发表于: 2022-05-11   点击: 

报告题目:Data-Driven Risk Evaluation of a Large-Scale Pipe Network

报 告 人: 叶志盛 副教授 新加坡国立大学

报告时间:2022 年 05 月 13 日 下午 16:00-17:00

报告地点:腾讯会议 ID:122-570-145

或点击链接直接加入会议:https://meeting.tencent.com/dm/wyPxjjdNru74

校内联系人:赵世舜 zhaoss@jlu.edu.cn


报告摘要:A lifeline infrastructure system usually has thousands of elements configured in a complex network structure. The failures/repairs of the infrastructure constitute a recurrent failure process over a directed network. Statistical inference for such network recurrence data is challenging because of the large number of nodes with irregular connections among them.

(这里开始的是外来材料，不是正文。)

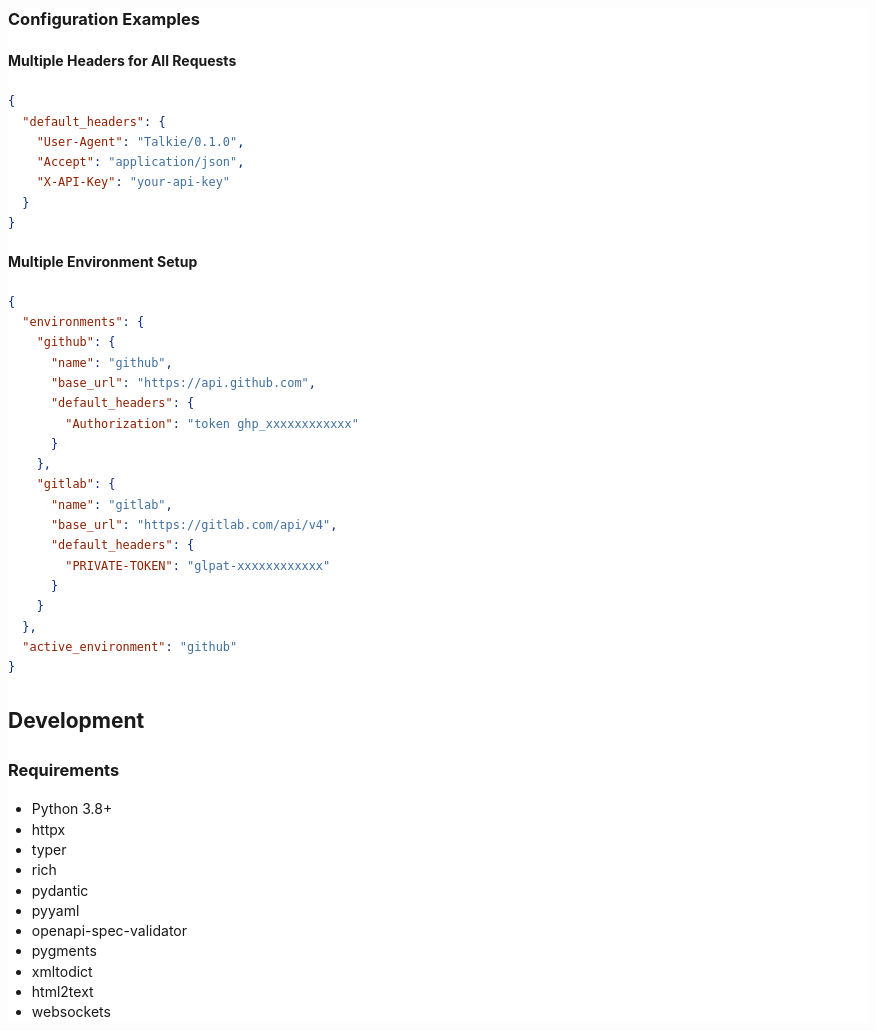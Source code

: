 ### Configuration Examples

#### Multiple Headers for All Requests

```json
{
  "default_headers": {
    "User-Agent": "Talkie/0.1.0",
    "Accept": "application/json",
    "X-API-Key": "your-api-key"
  }
}
```

#### Multiple Environment Setup

```json
{
  "environments": {
    "github": {
      "name": "github",
      "base_url": "https://api.github.com",
      "default_headers": {
        "Authorization": "token ghp_xxxxxxxxxxxx"
      }
    },
    "gitlab": {
      "name": "gitlab",
      "base_url": "https://gitlab.com/api/v4",
      "default_headers": {
        "PRIVATE-TOKEN": "glpat-xxxxxxxxxxxx"
      }
    }
  },
  "active_environment": "github"
}
```

## Development

### Requirements

- Python 3.8+
- httpx
- typer
- rich
- pydantic
- pyyaml
- openapi-spec-validator
- pygments
- xmltodict
- html2text
- websockets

Based on 16-years of operation records in Scottish Water, we propose a network Gamma-Poisson Autoregressive NHPP (GPAN) model for recurrent failure data from a large-scale directed physical network. The model consists of two layers, where the temporal layer applies an NHPP with frailty for each node, and the spatial layer uses a well-orchestrated gamma-Poisson autoregressive scheme to establish correlations among the frailties. Under the network-GPAN model, we develop a sum-product algorithm to compute the marginal distribution for each frailty conditional on the recurrence data. The ability to rapidly compute these marginal distributions allows adoption of an EM algorithm for estimation. The developed model is applied to a subset of the Scottish Water network where we demonstrate the usefulness in aiding operation management and risk assessment of the water utility.


报告人简介:叶志盛博士本科毕业于清华大学材料科学与工程系,博士就读于新加坡国大工业与系统工程系。现在为新加坡国大工业系统工程与管理系副教授。他的主要研究方向包括剩余寿命预测,可靠性建模,及数据驱动的运营决策。